Brazil’s central bank board voted unanimously Jan. 18 to reduce the benchmark rate to 10.5 percent, as forecast by all 67 analysts surveyed by Bloomberg. Policy makers have cut borrowing costs by 2 percentage points since August to protect Latin America’s largest economy from the European debt crisis.

Traders are anticipating Tombini will reduce the Selic rate to as low as 9.5 percent by May, rate futures show.

‘Flexible’ Monetary Policy

Brazil will make room for a more “flexible” monetary policy by containing public spending as part of a plan to ensure economic growth of at least 4 percent this year, Finance Minister Guido Mantega told reporters this week.

President Dilma Rousseff’s administration will cut enough of its 2012 budget to ensure the government meets its target of a budget surplus before interest payments of 139.8 billion reais ($80.5 billion), Mantega said.

Consumer prices rose 0.65 percent in the month through mid- January, the national statistic agency said Jan. 24. The increase was bigger than forecast by all 44 analysts surveyed by Bloomberg, whose median estimate was a 0.56 percent rise.

U.S. Rate Outlook

The Federal Reserve’s pledge to keep U.S. borrowing costs near zero through 2014, a sign it doesn’t expect a fast recovery, also contributed to the decline in interest-rate futures yields, Padovani said.
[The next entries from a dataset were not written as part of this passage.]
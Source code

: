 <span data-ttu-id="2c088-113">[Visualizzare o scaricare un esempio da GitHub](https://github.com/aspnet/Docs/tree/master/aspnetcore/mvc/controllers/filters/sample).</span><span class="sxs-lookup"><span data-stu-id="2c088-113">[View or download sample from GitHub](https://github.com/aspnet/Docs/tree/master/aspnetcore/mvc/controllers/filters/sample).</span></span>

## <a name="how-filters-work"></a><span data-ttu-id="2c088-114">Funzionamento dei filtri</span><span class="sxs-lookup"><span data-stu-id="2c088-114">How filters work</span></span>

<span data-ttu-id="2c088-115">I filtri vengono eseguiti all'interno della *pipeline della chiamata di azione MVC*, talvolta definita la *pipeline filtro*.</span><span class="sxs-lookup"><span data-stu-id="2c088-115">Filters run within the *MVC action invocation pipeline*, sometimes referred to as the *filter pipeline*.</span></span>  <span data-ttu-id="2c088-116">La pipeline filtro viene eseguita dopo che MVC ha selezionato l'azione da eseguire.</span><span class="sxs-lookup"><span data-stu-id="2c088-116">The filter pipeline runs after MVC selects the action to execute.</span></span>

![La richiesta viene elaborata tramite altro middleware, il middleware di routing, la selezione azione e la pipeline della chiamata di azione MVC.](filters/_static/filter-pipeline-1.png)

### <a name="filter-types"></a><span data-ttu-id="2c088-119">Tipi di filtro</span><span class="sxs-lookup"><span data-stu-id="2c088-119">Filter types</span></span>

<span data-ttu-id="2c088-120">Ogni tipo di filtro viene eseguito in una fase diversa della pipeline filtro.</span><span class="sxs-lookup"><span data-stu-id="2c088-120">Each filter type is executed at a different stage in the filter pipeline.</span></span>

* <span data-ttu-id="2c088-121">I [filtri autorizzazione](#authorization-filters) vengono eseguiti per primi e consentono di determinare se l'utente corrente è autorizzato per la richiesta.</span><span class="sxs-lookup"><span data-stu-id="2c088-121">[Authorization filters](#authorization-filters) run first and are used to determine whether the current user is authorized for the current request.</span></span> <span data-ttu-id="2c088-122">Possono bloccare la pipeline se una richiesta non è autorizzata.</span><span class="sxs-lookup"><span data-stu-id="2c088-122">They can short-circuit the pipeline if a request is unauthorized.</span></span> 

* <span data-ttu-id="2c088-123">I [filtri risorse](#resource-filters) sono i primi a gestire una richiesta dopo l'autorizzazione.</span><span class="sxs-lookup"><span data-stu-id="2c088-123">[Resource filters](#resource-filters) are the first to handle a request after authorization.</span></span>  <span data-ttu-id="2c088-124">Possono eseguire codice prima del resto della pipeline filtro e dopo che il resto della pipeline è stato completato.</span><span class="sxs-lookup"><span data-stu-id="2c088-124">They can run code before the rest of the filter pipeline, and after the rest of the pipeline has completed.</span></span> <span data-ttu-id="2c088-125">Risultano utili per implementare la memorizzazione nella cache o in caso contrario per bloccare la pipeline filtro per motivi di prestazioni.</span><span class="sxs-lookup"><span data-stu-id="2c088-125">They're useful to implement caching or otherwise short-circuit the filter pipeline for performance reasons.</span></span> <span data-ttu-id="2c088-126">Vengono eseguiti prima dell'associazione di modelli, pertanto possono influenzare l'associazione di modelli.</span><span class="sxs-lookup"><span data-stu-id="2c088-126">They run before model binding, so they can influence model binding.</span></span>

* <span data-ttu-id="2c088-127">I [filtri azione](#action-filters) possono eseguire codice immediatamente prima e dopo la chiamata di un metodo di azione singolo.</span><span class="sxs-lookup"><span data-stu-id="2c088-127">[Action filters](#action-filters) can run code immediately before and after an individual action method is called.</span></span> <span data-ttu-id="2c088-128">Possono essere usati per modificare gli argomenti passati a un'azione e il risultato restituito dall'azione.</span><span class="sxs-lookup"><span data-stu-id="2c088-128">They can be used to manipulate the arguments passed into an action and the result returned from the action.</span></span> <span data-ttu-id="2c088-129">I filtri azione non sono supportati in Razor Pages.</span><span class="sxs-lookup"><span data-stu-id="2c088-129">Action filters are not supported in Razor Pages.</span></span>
Lower rates are justified by “a fiscal policy that permits this and an external outlook that also contributes to lower interest rates,” he said.

Fed Chairman Ben S. Bernanke said yesterday policy makers are considering more bond purchases to boost growth after extending a pledge to keep interest rates low through at least late 2014.

The real, the second-best performer among major currencies today, rallied on Bernanke’s comments as investors bet near-zero rates in the U.S. will fuel demand for higher-yielding Brazilian assets, said Marina Santos, chief economist at Squanto Investimentos in Sao Paulo.

“Since rates in the U.S. are going to remain low for a long time, we could have greater inflows into Brazil,” Santos said in a telephone interview. “The carry trade will become more attractive.”